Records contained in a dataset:
____________________

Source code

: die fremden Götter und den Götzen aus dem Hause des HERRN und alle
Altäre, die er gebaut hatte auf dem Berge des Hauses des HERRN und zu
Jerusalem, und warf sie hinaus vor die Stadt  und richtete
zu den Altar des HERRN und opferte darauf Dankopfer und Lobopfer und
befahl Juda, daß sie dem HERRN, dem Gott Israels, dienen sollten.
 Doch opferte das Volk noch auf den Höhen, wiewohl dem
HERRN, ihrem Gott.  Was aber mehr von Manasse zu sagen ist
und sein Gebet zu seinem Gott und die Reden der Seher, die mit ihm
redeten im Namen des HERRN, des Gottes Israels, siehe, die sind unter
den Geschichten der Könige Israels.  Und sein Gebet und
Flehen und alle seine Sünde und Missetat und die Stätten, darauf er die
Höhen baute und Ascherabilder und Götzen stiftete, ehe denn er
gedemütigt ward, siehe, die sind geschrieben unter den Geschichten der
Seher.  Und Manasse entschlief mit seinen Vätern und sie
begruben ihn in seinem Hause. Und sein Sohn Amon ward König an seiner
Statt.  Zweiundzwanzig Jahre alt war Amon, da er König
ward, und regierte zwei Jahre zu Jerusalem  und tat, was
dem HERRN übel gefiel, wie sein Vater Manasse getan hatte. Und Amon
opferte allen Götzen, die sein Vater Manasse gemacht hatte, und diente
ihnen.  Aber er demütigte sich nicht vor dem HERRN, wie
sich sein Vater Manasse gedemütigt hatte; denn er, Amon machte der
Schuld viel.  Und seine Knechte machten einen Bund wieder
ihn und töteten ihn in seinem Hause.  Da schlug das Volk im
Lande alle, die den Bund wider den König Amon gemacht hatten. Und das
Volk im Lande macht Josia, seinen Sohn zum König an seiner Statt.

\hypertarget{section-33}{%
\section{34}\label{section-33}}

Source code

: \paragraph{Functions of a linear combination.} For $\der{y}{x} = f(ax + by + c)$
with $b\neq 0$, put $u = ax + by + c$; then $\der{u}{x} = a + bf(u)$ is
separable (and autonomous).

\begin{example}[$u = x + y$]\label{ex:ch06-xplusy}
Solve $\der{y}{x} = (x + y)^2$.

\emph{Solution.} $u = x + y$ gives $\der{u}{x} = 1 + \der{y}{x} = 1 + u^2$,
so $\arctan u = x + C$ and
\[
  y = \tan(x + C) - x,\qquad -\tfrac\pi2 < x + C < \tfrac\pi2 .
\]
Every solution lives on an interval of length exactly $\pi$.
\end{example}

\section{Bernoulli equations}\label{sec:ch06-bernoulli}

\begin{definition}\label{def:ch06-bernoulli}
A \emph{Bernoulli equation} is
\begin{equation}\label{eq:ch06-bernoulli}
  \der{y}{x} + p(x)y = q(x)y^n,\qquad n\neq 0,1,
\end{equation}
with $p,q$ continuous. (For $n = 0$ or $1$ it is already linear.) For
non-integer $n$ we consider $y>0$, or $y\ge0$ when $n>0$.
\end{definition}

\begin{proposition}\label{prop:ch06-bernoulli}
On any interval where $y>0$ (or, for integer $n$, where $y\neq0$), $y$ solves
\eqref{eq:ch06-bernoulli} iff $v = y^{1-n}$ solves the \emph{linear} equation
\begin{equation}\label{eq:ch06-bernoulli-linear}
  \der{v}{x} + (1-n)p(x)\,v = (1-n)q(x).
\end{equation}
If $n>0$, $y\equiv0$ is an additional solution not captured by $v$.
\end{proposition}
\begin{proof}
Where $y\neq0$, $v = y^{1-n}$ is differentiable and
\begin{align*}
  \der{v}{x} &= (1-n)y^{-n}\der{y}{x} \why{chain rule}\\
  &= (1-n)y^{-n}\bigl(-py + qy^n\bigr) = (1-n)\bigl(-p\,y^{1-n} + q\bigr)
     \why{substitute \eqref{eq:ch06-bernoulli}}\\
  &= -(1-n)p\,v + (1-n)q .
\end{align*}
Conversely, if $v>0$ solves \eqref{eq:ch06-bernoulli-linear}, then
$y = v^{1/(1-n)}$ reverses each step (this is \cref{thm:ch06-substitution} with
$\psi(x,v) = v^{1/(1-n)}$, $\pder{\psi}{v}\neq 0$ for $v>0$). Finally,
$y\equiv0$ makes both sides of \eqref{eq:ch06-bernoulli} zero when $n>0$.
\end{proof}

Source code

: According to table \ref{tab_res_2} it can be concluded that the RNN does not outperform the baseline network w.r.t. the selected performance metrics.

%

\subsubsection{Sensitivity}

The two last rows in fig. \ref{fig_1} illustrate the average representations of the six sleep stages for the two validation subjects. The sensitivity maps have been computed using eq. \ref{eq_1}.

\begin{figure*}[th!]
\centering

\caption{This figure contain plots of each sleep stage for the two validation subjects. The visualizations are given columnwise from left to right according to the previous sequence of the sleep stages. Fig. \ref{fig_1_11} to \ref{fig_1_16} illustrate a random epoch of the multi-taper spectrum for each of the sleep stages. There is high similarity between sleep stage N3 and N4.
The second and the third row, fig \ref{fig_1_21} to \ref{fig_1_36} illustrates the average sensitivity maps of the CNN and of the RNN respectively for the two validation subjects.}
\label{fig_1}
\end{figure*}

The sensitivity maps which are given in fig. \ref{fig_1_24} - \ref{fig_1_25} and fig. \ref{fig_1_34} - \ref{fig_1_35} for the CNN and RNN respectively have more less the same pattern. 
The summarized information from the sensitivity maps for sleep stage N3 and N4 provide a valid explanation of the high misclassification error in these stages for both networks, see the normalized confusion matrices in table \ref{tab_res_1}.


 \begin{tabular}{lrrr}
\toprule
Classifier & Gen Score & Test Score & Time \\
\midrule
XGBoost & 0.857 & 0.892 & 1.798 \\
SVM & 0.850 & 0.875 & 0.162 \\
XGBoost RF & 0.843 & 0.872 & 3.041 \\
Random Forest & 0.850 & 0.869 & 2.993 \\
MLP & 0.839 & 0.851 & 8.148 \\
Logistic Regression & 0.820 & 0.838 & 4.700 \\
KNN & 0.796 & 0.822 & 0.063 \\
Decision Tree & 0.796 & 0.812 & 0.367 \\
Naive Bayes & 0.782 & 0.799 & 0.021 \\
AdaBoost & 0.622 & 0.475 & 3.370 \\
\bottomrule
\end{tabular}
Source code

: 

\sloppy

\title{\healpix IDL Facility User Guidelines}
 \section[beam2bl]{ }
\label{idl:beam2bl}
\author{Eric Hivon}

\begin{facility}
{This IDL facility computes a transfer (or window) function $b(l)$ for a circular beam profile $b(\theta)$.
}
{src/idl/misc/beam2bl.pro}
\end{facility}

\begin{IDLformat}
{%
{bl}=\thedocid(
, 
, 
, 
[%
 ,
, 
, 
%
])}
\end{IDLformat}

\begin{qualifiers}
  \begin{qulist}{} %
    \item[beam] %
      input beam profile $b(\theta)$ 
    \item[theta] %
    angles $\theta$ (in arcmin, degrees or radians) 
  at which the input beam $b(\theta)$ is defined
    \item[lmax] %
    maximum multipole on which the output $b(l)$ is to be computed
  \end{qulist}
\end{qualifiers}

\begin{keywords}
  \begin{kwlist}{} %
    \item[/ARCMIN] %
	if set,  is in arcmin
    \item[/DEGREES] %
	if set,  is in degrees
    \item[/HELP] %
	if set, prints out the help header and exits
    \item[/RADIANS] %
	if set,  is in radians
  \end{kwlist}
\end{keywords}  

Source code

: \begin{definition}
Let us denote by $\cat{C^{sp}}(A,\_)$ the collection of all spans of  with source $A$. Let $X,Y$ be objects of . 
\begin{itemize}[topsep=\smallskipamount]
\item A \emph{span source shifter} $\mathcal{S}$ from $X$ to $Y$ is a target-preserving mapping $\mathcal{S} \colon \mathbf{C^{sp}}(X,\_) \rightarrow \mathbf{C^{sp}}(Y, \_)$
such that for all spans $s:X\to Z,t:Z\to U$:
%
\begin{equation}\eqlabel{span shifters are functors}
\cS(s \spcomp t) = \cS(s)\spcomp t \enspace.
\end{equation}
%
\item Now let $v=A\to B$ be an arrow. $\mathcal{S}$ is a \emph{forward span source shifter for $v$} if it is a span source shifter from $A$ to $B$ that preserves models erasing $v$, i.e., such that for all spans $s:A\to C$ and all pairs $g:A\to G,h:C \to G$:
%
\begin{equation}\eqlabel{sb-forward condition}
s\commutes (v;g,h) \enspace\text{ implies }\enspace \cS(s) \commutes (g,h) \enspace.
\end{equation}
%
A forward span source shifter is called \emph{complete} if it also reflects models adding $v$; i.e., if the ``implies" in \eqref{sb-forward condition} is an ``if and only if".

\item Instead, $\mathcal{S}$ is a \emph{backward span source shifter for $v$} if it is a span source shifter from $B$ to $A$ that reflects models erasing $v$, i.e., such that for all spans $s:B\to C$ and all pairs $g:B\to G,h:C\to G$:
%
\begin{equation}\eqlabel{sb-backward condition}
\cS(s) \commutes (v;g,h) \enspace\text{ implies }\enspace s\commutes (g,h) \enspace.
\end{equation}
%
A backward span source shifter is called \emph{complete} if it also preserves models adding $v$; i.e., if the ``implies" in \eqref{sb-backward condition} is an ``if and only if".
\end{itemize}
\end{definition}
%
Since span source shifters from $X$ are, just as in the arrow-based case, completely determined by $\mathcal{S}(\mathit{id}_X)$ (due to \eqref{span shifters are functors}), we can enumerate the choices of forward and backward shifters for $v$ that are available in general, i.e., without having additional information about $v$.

____________________

_GOAL OF THE EXERCISE_
From the records above, transcribe without alteration every line from the one with "Doch opferte das" to the one with "opferte allen Götzen, die", inclusive.

_RESPONSE AREA_
 Doch opferte das Volk noch auf den Höhen, wiewohl dem
HERRN, ihrem Gott.  Was aber mehr von Manasse zu sagen ist
und sein Gebet zu seinem Gott und die Reden der Seher, die mit ihm
redeten im Namen des HERRN, des Gottes Israels, siehe, die sind unter
den Geschichten der Könige Israels.  Und sein Gebet und
Flehen und alle seine Sünde und Missetat und die Stätten, darauf er die
Höhen baute und Ascherabilder und Götzen stiftete, ehe denn er
gedemütigt ward, siehe, die sind geschrieben unter den Geschichten der
Seher.  Und Manasse entschlief mit seinen Vätern und sie
begruben ihn in seinem Hause. Und sein Sohn Amon ward König an seiner
Statt.  Zweiundzwanzig Jahre alt war Amon, da er König
ward, und regierte zwei Jahre zu Jerusalem  und tat, was
dem HERRN übel gefiel, wie sein Vater Manasse getan hatte. Und Amon
opferte allen Götzen, die sein Vater Manasse gemacht hatte, und diente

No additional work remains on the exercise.